Senftleben sparte auch nicht mit Kritik an der rot-roten Koalition, an der Regierungserklärung Woidkes, der es bei Ankündigungen bewenden lasse. Das angekündigte neue Landesaufnahmegesetz „hätten wir heute beraten und beschließen können“, sagte er. „Man muss in dieser Lage manche Dinge schnell entscheiden.“ Auch die Rückführung rechtskräftig abgelehnter Asylbewerber, bei der das Land Schlusslicht sei, müsse beschleunigt werden. „So bitter es ist: Diese Plätze brauchen wir für Kriegsflüchtlinge und Asylbewerber mit Perspektive zum Hierbleiben.“
Bei der Integration gelte es, frühzeitig zu beginnen. „Schalten wir um und klagen nicht, wo Brandenburg schrumpft, sondern packen wir an, damit Brandenburg wachsen kann.“ Klar sei aber auch, den Neubürgern zu vermitteln, welche Werte in Deutschland unantastbar seien, etwa dass auch Töchter muslimischer Familien hier das Recht genießen, ihre Ehepartner frei zu wählen, dass hier jeder schwul oder lesbisch sein dürfe.
Als einziger Redner zeichnete Alexander Gauland, Fraktionschef der rechtsgerichteten AfD-Fraktion, ein düsteres Szenario: Es kämen auch Extremisten, die Flüchtlinge würden auf lange Zeit in Massenunterkünften hausen, „die Brutstätten von Gewalt und Kriminalität würden“, sagte er. Es kämen Konkurrenten für die unteren Bereiche des Arbeitsmarktes.
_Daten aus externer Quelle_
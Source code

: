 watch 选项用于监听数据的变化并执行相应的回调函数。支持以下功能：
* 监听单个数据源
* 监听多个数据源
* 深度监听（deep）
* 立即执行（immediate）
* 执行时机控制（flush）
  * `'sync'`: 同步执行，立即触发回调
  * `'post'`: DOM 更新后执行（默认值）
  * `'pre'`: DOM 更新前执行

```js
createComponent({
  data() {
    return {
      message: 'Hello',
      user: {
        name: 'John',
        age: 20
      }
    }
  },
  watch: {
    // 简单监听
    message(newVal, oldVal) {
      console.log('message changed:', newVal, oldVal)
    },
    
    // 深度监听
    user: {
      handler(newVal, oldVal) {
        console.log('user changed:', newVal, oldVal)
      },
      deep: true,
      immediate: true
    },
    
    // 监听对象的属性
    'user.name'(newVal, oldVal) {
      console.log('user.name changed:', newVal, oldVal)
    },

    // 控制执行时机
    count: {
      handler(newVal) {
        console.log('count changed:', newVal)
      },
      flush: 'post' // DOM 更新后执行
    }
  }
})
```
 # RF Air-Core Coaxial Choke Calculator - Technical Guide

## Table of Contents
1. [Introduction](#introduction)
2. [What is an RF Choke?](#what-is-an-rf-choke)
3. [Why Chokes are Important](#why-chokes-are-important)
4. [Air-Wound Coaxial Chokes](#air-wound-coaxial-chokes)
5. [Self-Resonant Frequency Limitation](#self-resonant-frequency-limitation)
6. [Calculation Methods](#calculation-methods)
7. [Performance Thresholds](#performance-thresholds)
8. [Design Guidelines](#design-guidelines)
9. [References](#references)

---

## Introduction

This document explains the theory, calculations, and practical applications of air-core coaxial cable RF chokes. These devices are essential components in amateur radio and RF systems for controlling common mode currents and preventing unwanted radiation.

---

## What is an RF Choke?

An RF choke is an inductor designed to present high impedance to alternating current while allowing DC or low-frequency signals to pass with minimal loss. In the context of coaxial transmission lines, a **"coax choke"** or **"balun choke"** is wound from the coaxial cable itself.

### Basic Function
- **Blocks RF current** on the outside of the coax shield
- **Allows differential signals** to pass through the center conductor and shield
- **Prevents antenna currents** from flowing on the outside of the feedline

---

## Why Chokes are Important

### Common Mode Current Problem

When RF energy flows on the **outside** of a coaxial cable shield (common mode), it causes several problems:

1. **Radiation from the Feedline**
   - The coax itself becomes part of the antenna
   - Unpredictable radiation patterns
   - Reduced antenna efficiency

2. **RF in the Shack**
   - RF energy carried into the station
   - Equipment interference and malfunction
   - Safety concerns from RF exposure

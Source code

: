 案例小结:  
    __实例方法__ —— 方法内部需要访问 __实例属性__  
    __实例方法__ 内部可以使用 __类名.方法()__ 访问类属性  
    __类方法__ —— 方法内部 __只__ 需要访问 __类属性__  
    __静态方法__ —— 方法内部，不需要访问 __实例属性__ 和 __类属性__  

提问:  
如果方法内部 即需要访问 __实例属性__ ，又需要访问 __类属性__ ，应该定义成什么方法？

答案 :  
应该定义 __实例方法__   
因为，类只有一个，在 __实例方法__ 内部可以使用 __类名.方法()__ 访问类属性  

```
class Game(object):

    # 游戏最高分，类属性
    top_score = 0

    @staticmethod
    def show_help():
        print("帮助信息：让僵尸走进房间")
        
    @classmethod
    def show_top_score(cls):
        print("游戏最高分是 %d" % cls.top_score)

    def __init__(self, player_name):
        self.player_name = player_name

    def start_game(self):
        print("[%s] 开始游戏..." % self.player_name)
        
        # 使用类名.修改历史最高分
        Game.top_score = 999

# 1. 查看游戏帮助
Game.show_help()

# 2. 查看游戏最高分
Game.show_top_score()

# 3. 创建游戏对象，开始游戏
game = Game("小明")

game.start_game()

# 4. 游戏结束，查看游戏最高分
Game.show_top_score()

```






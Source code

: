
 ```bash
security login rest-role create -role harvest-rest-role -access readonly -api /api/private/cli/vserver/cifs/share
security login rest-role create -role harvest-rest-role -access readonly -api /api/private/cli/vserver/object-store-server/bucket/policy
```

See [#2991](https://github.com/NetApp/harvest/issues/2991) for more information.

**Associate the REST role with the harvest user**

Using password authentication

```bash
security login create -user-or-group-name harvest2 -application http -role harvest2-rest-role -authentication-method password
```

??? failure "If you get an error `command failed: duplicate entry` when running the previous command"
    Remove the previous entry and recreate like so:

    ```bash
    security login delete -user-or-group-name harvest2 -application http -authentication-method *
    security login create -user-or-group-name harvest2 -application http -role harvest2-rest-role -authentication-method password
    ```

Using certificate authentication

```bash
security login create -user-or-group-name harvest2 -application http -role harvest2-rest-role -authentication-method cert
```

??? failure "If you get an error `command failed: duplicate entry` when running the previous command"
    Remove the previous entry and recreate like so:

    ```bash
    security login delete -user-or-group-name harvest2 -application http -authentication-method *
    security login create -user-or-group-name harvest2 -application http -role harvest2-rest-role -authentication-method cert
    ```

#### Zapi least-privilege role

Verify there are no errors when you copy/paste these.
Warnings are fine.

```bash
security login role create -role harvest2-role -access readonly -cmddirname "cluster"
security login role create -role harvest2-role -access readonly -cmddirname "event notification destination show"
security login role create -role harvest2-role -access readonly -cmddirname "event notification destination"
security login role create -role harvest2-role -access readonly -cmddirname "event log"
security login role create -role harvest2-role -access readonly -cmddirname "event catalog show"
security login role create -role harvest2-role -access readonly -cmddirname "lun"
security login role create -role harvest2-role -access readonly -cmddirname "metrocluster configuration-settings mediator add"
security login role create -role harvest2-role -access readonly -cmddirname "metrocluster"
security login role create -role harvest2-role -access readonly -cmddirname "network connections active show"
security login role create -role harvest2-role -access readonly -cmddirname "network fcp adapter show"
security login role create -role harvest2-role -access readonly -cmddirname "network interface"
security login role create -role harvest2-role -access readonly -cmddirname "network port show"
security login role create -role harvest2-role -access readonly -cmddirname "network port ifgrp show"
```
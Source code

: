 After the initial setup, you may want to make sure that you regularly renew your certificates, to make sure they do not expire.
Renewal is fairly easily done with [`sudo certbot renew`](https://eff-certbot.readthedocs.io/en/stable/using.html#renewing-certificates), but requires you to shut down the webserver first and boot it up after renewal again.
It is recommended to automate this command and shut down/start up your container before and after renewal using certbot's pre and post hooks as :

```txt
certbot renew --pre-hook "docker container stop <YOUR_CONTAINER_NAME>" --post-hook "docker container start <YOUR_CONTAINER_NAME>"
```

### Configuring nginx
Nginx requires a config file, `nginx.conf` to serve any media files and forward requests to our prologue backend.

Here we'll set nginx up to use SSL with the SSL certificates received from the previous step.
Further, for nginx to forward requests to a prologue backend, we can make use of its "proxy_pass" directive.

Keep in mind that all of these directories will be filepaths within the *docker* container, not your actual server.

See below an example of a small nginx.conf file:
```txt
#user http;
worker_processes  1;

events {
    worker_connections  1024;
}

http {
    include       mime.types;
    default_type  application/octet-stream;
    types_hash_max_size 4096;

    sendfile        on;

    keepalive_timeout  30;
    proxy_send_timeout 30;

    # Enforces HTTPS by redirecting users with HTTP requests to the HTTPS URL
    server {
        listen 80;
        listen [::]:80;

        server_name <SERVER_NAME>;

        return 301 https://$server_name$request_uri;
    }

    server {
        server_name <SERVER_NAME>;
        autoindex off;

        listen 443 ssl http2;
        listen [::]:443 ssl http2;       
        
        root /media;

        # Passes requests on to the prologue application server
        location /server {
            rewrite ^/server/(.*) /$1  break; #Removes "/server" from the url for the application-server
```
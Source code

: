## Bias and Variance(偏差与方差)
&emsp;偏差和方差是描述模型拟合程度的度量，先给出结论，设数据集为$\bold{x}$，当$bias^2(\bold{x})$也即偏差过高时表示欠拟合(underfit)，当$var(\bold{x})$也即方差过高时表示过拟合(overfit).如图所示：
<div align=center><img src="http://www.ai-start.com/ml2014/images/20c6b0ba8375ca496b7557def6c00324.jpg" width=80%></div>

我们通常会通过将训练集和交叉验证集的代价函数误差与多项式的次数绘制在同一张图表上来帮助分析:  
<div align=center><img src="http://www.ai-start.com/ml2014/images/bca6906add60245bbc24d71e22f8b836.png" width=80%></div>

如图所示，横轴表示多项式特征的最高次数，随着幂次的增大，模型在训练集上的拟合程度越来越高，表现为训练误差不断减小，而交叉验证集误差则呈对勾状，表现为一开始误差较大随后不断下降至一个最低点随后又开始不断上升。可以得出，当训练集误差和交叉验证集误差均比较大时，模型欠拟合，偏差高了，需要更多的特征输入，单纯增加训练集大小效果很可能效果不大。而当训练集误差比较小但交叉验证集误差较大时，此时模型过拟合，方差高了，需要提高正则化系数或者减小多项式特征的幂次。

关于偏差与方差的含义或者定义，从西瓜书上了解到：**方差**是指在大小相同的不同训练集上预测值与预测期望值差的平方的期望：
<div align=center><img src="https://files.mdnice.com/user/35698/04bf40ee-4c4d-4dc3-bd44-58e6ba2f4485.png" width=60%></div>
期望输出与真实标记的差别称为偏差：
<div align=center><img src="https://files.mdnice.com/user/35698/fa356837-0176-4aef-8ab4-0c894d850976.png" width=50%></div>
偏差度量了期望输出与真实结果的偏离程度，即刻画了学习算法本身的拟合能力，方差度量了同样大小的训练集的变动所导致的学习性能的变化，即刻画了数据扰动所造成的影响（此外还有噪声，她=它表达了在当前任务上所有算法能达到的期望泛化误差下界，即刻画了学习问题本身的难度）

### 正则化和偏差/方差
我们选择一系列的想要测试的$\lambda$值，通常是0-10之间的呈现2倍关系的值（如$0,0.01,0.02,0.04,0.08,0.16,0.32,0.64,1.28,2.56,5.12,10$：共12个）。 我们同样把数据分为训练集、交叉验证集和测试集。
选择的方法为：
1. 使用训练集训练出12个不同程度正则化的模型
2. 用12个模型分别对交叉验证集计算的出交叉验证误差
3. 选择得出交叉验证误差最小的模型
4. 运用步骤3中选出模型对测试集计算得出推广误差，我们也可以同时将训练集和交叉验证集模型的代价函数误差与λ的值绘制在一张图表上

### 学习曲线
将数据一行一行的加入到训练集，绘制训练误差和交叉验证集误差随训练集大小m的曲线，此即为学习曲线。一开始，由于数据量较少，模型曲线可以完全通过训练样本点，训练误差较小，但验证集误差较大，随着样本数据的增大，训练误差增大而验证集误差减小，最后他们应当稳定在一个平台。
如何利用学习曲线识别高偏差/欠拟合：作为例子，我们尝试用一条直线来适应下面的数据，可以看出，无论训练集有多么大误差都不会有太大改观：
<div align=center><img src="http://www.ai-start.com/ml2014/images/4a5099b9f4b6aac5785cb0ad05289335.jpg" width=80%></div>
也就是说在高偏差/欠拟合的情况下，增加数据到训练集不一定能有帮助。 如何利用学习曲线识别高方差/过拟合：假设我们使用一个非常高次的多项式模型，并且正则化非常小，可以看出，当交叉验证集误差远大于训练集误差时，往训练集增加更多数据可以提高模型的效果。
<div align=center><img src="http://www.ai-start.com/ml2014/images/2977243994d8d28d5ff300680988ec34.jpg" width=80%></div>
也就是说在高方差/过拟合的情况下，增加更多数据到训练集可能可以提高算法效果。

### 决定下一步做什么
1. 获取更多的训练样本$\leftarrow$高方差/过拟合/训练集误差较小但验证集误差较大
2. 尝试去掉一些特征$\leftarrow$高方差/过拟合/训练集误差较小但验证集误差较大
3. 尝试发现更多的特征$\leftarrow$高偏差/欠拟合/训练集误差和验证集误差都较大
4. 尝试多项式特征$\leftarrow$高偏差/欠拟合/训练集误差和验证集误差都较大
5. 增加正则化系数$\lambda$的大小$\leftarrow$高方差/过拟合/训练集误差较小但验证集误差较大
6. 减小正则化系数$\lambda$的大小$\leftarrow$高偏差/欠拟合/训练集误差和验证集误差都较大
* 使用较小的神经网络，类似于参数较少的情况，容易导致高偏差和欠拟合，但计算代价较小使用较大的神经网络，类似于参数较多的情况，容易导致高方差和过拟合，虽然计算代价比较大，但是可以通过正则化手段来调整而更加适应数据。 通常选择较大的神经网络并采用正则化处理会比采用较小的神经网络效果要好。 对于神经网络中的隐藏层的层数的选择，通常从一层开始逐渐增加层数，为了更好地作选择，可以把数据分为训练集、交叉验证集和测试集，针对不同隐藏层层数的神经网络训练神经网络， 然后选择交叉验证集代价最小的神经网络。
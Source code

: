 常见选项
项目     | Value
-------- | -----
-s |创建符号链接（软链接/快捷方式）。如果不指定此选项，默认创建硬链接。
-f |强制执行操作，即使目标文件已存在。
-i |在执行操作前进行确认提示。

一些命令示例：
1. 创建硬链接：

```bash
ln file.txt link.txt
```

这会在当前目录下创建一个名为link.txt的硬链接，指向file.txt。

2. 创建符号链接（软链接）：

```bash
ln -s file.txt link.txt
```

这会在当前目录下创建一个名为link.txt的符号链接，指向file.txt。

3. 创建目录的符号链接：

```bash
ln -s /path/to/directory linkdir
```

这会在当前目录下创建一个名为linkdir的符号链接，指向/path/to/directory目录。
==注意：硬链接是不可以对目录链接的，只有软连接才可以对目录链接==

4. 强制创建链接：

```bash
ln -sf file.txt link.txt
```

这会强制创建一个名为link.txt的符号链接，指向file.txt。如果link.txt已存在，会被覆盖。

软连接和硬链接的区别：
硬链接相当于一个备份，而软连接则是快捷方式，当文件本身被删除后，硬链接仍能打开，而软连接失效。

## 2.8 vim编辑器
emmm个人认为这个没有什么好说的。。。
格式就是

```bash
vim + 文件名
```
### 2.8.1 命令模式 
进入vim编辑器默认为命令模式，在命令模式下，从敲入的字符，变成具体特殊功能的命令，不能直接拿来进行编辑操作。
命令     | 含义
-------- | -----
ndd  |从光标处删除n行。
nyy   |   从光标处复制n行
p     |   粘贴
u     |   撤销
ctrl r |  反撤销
„Sie schüren Vorbehalte und Ängste!“, konterte Linke-Fraktionschef Ralf Christoffers. Es zeichne Brandenburg aus, dass die „politische Grundstimmung anders als in Sachsen ist“. Grünen-Fraktionschef Axel Vogel warf Gauland vor, ein „geistiger Brandstifter“ zu sein. Vogel erinnerte daran, dass in den 90er-Jahren – in einer schwierigeren wirtschaftlichen Situation nach der deutschen Einigung – in einem Jahr 650 000 Flüchtlinge nach Deutschland gekommen seien.
Für Brandenburg seien „die Zuwanderer die einzige Chance, wenn wir Wirtschaft und Daseinsvorsorge am Laufen halten wollen“, sagte Vogel. So brauche das Land bis 2030 rund 150 000 neue Pflegekräfte. „Im selben Zeitraum haben wir weniger als 300 000 Schulabgänger.“ Peter Vida von den Freien Wählern forderte erneut, endlich „die Direktwahl von Migrationsbeiräten zu ermöglichen“, was der der Landtag bisher abgelehnt habe. „Das ist ein falsches Signal.“
Am Ende der Generaldebatte verabschiedete der Landtag einen Entschließungsantrag von SPD, CDU, Linken, Grünen und Freien Wählern, in dem unter anderem jedwede Anschläge auf Flüchtlingsheime verurteilt werden. Abgelehnt wurde ein Antrag der AfD, in dem auch dieser Satz stand: „Der Landtag erkennt an, dass es nicht zielführend ist, jeden als Rechtspopulisten zu bezeichnen, der die bestehende Asyl- und Flüchtlingspolitik, das Versagen der politisch Verantwortlichen sowie die fehlende Durchsetzung geltender Gesetze kritisiert.“ Für den Antrag stimmten zwei CDU-Abgeordnete, die frühere Landeschefin Saskia Ludwig und Ex-Generalsekretärin Anja Heinrich.